WORK ORDER:
Please reproduce the entries below exactly as they stand, but leave the pictures out.

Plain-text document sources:
——

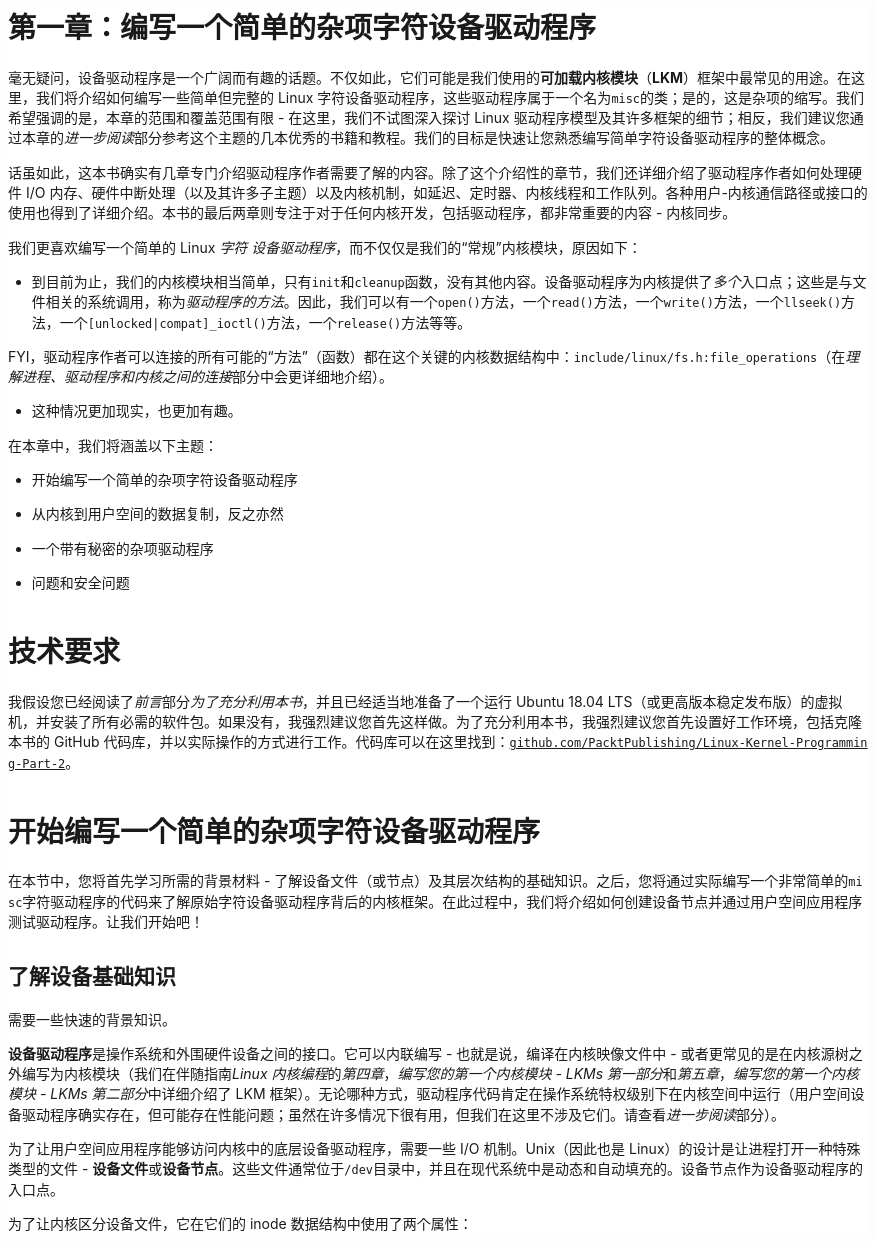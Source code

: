 # 第一章：编写一个简单的杂项字符设备驱动程序

毫无疑问，设备驱动程序是一个广阔而有趣的话题。不仅如此，它们可能是我们使用的**可加载内核模块**（**LKM**）框架中最常见的用途。在这里，我们将介绍如何编写一些简单但完整的 Linux 字符设备驱动程序，这些驱动程序属于一个名为`misc`的类；是的，这是杂项的缩写。我们希望强调的是，本章的范围和覆盖范围有限 - 在这里，我们不试图深入探讨 Linux 驱动程序模型及其许多框架的细节；相反，我们建议您通过本章的*进一步阅读*部分参考这个主题的几本优秀的书籍和教程。我们的目标是快速让您熟悉编写简单字符设备驱动程序的整体概念。

话虽如此，这本书确实有几章专门介绍驱动程序作者需要了解的内容。除了这个介绍性的章节，我们还详细介绍了驱动程序作者如何处理硬件 I/O 内存、硬件中断处理（以及其许多子主题）以及内核机制，如延迟、定时器、内核线程和工作队列。各种用户-内核通信路径或接口的使用也得到了详细介绍。本书的最后两章则专注于对于任何内核开发，包括驱动程序，都非常重要的内容 - 内核同步。

我们更喜欢编写一个简单的 Linux *字符* *设备驱动程序*，而不仅仅是我们的“常规”内核模块，原因如下：

+   到目前为止，我们的内核模块相当简单，只有`init`和`cleanup`函数，没有其他内容。设备驱动程序为内核提供了*多个*入口点；这些是与文件相关的系统调用，称为*驱动程序的方法*。因此，我们可以有一个`open()`方法，一个`read()`方法，一个`write()`方法，一个`llseek()`方法，一个`[unlocked|compat]_ioctl()`方法，一个`release()`方法等等。

FYI，驱动程序作者可以连接的所有可能的“方法”（函数）都在这个关键的内核数据结构中：`include/linux/fs.h:file_operations`（在*理解进程、驱动程序和内核之间的连接*部分中会更详细地介绍）。

+   这种情况更加现实，也更加有趣。

在本章中，我们将涵盖以下主题：

+   开始编写一个简单的杂项字符设备驱动程序

+   从内核到用户空间的数据复制，反之亦然

+   一个带有秘密的杂项驱动程序

+   问题和安全问题

# 技术要求

我假设您已经阅读了*前言*部分*为了充分利用本书*，并且已经适当地准备了一个运行 Ubuntu 18.04 LTS（或更高版本稳定发布版）的虚拟机，并安装了所有必需的软件包。如果没有，我强烈建议您首先这样做。为了充分利用本书，我强烈建议您首先设置好工作环境，包括克隆本书的 GitHub 代码库，并以实际操作的方式进行工作。代码库可以在这里找到：[`github.com/PacktPublishing/Linux-Kernel-Programming-Part-2`](https://github.com/PacktPublishing/Linux-Kernel-Programming-Part-2/tree/main/ch1)。

# 开始编写一个简单的杂项字符设备驱动程序

在本节中，您将首先学习所需的背景材料 - 了解设备文件（或节点）及其层次结构的基础知识。之后，您将通过实际编写一个非常简单的`misc`字符驱动程序的代码来了解原始字符设备驱动程序背后的内核框架。在此过程中，我们将介绍如何创建设备节点并通过用户空间应用程序测试驱动程序。让我们开始吧！

## 了解设备基础知识

需要一些快速的背景知识。

**设备驱动程序**是操作系统和外围硬件设备之间的接口。它可以内联编写 - 也就是说，编译在内核映像文件中 - 或者更常见的是在内核源树之外编写为内核模块（我们在伴随指南*Linux 内核编程*的*第四章*，*编写您的第一个内核模块 - LKMs 第一部分*和*第五章*，*编写您的第一个内核模块 - LKMs 第二部分*中详细介绍了 LKM 框架）。无论哪种方式，驱动程序代码肯定在操作系统特权级别下在内核空间中运行（用户空间设备驱动程序确实存在，但可能存在性能问题；虽然在许多情况下很有用，但我们在这里不涉及它们。请查看*进一步阅读*部分）。

为了让用户空间应用程序能够访问内核中的底层设备驱动程序，需要一些 I/O 机制。Unix（因此也是 Linux）的设计是让进程打开一种特殊类型的文件 - **设备文件**或**设备节点**。这些文件通常位于`/dev`目录中，并且在现代系统中是动态和自动填充的。设备节点作为设备驱动程序的入口点。

为了让内核区分设备文件，它在它们的 inode 数据结构中使用了两个属性：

——

FINISHED TASK:
Source code

: # 第一章：编写一个简单的杂项字符设备驱动程序

毫无疑问，设备驱动程序是一个广阔而有趣的话题。不仅如此，它们可能是我们使用的**可加载内核模块**（**LKM**）框架中最常见的用途。在这里，我们将介绍如何编写一些简单但完整的 Linux 字符设备驱动程序，这些驱动程序属于一个名为`misc`的类；是的，这是杂项的缩写。我们希望强调的是，本章的范围和覆盖范围有限 - 在这里，我们不试图深入探讨 Linux 驱动程序模型及其许多框架的细节；相反，我们建议您通过本章的*进一步阅读*部分参考这个主题的几本优秀的书籍和教程。我们的目标是快速让您熟悉编写简单字符设备驱动程序的整体概念。

话虽如此，这本书确实有几章专门介绍驱动程序作者需要了解的内容。除了这个介绍性的章节，我们还详细介绍了驱动程序作者如何处理硬件 I/O 内存、硬件中断处理（以及其许多子主题）以及内核机制，如延迟、定时器、内核线程和工作队列。各种用户-内核通信路径或接口的使用也得到了详细介绍。本书的最后两章则专注于对于任何内核开发，包括驱动程序，都非常重要的内容 - 内核同步。

我们更喜欢编写一个简单的 Linux *字符* *设备驱动程序*，而不仅仅是我们的“常规”内核模块，原因如下：

+   到目前为止，我们的内核模块相当简单，只有`init`和`cleanup`函数，没有其他内容。设备驱动程序为内核提供了*多个*入口点；这些是与文件相关的系统调用，称为*驱动程序的方法*。因此，我们可以有一个`open()`方法，一个`read()`方法，一个`write()`方法，一个`llseek()`方法，一个`[unlocked|compat]_ioctl()`方法，一个`release()`方法等等。

FYI，驱动程序作者可以连接的所有可能的“方法”（函数）都在这个关键的内核数据结构中：`include/linux/fs.h:file_operations`（在*理解进程、驱动程序和内核之间的连接*部分中会更详细地介绍）。

+   这种情况更加现实，也更加有趣。

在本章中，我们将涵盖以下主题：

+   开始编写一个简单的杂项字符设备驱动程序

+   从内核到用户空间的数据复制，反之亦然

+   一个带有秘密的杂项驱动程序

+   问题和安全问题

# 技术要求

我假设您已经阅读了*前言*部分*为了充分利用本书*，并且已经适当地准备了一个运行 Ubuntu 18.04 LTS（或更高版本稳定发布版）的虚拟机，并安装了所有必需的软件包。如果没有，我强烈建议您首先这样做。为了充分利用本书，我强烈建议您首先设置好工作环境，包括克隆本书的 GitHub 代码库，并以实际操作的方式进行工作。代码库可以在这里找到：[`github.com/PacktPublishing/Linux-Kernel-Programming-Part-2`](https://github.com/PacktPublishing/Linux-Kernel-Programming-Part-2/tree/main/ch1)。

# 开始编写一个简单的杂项字符设备驱动程序

在本节中，您将首先学习所需的背景材料 - 了解设备文件（或节点）及其层次结构的基础知识。之后，您将通过实际编写一个非常简单的`misc`字符驱动程序的代码来了解原始字符设备驱动程序背后的内核框架。在此过程中，我们将介绍如何创建设备节点并通过用户空间应用程序测试驱动程序。让我们开始吧！

## 了解设备基础知识

需要一些快速的背景知识。

**设备驱动程序**是操作系统和外围硬件设备之间的接口。它可以内联编写 - 也就是说，编译在内核映像文件中 - 或者更常见的是在内核源树之外编写为内核模块（我们在伴随指南*Linux 内核编程*的*第四章*，*编写您的第一个内核模块 - LKMs 第一部分*和*第五章*，*编写您的第一个内核模块 - LKMs 第二部分*中详细介绍了 LKM 框架）。无论哪种方式，驱动程序代码肯定在操作系统特权级别下在内核空间中运行（用户空间设备驱动程序确实存在，但可能存在性能问题；虽然在许多情况下很有用，但我们在这里不涉及它们。请查看*进一步阅读*部分）。

为了让用户空间应用程序能够访问内核中的底层设备驱动程序，需要一些 I/O 机制。Unix（因此也是 Linux）的设计是让进程打开一种特殊类型的文件 - **设备文件**或**设备节点**。这些文件通常位于`/dev`目录中，并且在现代系统中是动态和自动填充的。设备节点作为设备驱动程序的入口点。

为了让内核区分设备文件，它在它们的 inode 数据结构中使用了两个属性：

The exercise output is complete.